Give the lines again exactly as they appear, beginning at the one with "(\,4\,) Якщо кожна" and ending at the last line of the records.

*** Records shown ***

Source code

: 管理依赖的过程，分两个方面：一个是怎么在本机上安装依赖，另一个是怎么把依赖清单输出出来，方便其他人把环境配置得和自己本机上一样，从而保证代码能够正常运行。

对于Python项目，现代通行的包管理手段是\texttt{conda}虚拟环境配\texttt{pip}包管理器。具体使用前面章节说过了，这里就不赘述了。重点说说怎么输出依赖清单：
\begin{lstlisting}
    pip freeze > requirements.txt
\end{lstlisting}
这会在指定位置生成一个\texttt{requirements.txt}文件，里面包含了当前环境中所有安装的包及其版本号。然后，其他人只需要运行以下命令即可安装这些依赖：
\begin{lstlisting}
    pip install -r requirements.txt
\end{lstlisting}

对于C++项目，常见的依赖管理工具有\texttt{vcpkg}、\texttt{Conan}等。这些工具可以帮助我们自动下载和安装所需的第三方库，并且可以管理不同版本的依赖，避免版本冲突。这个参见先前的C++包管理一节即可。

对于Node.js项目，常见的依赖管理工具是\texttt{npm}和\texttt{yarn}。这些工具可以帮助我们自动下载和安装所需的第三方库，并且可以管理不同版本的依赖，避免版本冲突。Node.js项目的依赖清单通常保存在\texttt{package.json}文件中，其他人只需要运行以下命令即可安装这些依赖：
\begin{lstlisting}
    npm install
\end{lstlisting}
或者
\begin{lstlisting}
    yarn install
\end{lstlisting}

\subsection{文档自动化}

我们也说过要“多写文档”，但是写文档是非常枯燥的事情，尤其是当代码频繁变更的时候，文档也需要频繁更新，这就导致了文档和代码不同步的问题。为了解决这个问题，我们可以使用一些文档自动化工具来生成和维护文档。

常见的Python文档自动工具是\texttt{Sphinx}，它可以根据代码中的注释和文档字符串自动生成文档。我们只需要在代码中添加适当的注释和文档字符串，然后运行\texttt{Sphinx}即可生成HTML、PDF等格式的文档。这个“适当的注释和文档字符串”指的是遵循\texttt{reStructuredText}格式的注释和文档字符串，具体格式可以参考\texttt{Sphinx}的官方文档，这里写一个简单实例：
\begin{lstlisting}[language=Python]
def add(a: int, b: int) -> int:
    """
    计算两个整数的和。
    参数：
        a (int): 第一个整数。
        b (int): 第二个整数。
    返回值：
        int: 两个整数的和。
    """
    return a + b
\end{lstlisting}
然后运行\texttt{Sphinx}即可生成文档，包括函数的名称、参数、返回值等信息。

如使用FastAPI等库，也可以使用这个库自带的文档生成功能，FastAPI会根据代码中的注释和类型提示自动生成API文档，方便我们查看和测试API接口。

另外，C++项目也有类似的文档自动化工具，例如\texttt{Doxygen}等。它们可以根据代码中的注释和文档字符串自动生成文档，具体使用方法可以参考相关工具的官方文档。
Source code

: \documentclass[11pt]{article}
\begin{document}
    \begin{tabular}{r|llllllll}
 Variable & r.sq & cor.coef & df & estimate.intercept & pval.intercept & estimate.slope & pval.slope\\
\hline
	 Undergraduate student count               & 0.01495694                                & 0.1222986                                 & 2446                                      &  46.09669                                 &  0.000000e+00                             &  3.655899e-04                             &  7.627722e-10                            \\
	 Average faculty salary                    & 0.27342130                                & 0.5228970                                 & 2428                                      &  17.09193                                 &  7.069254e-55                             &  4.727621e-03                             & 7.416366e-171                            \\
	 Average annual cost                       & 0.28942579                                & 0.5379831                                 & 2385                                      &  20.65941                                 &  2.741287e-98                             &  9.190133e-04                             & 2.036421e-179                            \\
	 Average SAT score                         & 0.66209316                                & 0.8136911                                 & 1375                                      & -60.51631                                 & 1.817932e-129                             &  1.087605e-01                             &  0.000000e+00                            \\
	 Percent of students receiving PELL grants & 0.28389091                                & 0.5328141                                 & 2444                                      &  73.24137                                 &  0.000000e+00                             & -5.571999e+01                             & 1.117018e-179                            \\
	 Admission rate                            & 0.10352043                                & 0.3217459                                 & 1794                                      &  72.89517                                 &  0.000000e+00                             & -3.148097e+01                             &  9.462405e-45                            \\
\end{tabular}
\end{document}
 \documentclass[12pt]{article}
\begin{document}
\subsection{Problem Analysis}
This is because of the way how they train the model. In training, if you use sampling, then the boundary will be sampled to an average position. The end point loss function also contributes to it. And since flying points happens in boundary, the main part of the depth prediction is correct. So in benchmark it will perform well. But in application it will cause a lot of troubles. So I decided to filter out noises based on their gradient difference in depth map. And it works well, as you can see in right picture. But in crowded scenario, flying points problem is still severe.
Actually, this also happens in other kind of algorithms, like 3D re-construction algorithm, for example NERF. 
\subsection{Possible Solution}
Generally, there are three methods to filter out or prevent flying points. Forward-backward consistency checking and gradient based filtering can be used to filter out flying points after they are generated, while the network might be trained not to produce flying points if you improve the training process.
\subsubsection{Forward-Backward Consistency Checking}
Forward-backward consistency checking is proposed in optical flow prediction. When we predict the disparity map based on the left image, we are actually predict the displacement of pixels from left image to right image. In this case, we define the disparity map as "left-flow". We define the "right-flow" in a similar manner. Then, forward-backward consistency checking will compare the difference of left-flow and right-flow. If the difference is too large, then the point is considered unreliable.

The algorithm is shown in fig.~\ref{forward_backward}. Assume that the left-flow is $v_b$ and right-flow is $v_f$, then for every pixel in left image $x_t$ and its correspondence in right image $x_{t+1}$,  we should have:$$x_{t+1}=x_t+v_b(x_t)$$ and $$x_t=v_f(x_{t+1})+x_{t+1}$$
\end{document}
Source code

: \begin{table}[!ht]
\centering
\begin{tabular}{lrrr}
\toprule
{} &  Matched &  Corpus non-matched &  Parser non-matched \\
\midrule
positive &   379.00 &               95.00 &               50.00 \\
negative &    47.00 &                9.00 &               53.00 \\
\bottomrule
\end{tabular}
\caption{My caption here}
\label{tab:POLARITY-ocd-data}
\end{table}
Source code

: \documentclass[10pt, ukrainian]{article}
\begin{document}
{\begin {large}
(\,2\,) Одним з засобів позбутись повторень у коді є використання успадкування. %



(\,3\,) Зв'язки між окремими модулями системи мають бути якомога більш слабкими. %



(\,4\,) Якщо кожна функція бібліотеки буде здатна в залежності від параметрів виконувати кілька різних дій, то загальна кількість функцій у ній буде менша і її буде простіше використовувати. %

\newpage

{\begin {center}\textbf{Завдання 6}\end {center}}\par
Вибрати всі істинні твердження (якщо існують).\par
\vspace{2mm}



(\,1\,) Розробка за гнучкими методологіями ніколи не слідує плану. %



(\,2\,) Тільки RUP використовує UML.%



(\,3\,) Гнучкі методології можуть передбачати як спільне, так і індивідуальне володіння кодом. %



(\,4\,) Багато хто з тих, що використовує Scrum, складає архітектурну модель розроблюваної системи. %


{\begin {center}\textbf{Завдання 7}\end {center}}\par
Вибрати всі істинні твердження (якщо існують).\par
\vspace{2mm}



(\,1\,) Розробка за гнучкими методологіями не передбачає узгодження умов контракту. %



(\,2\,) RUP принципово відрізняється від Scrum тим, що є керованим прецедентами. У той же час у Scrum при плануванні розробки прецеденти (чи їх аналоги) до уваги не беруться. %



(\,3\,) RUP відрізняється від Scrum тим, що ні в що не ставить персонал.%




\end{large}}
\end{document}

*** End of Records shown ***

* _Answer box_
(\,4\,) Якщо кожна функція бібліотеки буде здатна в залежності від параметрів виконувати кілька різних дій, то загальна кількість функцій у ній буде менша і її буде простіше використовувати. %

\newpage

{\begin {center}\textbf{Завдання 6}\end {center}}\par
Вибрати всі істинні твердження (якщо існують).\par
\vspace{2mm}



(\,1\,) Розробка за гнучкими методологіями ніколи не слідує плану. %



(\,2\,) Тільки RUP використовує UML.%



(\,3\,) Гнучкі методології можуть передбачати як спільне, так і індивідуальне володіння кодом. %



(\,4\,) Багато хто з тих, що використовує Scrum, складає архітектурну модель розроблюваної системи. %


{\begin {center}\textbf{Завдання 7}\end {center}}\par
Вибрати всі істинні твердження (якщо існують).\par
\vspace{2mm}



(\,1\,) Розробка за гнучкими методологіями не передбачає узгодження умов контракту. %



(\,2\,) RUP принципово відрізняється від Scrum тим, що є керованим прецедентами. У той же час у Scrum при плануванні розробки прецеденти (чи їх аналоги) до уваги не беруться. %



(\,3\,) RUP відрізняється від Scrum тим, що ні в що не ставить персонал.%




\end{large}}
\end{document}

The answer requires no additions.